BEGIN Data supplied
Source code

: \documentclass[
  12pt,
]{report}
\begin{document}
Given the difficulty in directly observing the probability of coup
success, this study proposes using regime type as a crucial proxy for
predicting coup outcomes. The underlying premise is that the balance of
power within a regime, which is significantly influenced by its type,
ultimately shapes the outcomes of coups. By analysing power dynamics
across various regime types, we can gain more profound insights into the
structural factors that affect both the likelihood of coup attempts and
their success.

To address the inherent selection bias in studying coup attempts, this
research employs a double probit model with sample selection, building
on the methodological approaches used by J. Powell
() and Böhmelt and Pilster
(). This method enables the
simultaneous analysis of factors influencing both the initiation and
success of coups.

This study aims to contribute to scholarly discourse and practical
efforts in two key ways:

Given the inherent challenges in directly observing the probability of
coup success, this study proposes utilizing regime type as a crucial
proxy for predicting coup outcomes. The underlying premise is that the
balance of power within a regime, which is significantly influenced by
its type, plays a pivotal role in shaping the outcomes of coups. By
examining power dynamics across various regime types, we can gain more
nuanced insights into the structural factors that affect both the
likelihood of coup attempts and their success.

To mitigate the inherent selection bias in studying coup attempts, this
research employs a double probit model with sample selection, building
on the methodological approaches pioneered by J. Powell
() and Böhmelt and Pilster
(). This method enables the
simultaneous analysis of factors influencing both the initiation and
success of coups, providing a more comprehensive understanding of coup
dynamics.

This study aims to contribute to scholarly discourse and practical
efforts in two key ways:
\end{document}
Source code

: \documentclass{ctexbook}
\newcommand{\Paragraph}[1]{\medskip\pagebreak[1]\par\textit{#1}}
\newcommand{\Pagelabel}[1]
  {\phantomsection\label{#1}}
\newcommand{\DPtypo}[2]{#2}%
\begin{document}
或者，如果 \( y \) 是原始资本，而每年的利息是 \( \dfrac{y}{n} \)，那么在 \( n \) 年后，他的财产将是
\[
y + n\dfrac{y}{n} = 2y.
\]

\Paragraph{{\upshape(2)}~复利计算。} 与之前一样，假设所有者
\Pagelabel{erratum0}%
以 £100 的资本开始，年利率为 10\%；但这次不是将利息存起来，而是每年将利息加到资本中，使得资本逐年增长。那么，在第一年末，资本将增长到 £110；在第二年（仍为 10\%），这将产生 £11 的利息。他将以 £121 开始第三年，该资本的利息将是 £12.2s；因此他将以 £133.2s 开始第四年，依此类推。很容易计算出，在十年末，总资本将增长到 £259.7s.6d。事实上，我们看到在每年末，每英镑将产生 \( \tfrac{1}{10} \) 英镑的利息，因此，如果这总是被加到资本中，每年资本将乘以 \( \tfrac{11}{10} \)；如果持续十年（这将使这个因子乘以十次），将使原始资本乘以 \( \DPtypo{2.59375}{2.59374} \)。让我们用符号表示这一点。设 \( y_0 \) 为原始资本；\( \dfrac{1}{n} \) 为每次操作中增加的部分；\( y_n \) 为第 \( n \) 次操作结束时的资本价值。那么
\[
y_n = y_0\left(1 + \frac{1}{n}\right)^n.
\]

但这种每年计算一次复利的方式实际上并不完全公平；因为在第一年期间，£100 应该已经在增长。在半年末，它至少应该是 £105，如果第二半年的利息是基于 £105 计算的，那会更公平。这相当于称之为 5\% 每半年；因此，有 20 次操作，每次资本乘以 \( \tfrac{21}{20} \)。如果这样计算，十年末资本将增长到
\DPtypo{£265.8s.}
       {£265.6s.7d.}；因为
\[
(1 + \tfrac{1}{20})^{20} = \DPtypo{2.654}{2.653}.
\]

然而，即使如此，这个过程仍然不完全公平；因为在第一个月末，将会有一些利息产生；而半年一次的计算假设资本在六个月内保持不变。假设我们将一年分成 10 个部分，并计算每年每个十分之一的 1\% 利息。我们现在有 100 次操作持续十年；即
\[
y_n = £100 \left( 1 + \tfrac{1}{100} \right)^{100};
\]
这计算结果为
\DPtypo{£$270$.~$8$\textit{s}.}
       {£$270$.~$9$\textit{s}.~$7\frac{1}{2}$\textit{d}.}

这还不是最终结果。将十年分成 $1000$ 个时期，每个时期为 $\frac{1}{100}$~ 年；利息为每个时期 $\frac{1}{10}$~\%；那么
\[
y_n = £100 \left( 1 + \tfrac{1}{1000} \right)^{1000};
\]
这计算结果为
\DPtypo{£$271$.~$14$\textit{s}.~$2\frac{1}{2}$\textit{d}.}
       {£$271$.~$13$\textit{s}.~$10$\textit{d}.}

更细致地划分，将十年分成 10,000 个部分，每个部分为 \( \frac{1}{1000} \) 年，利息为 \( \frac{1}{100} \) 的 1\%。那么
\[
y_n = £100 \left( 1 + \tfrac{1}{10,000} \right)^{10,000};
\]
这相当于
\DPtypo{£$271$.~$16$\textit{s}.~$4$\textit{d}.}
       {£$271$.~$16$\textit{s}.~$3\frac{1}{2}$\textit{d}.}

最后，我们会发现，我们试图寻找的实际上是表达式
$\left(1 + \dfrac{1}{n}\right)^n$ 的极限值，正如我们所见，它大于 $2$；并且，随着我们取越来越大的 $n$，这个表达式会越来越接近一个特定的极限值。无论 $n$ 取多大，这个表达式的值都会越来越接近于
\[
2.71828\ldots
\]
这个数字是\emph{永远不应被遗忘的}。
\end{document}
END Data supplied
Your objective =>
Up to and including the line with "the balance of", write out the records above exactly, starting from their first line.

Written response =>
Source code

: \documentclass[
  12pt,
]{report}
\begin{document}
Given the difficulty in directly observing the probability of coup
success, this study proposes using regime type as a crucial proxy for
predicting coup outcomes. The underlying premise is that the balance of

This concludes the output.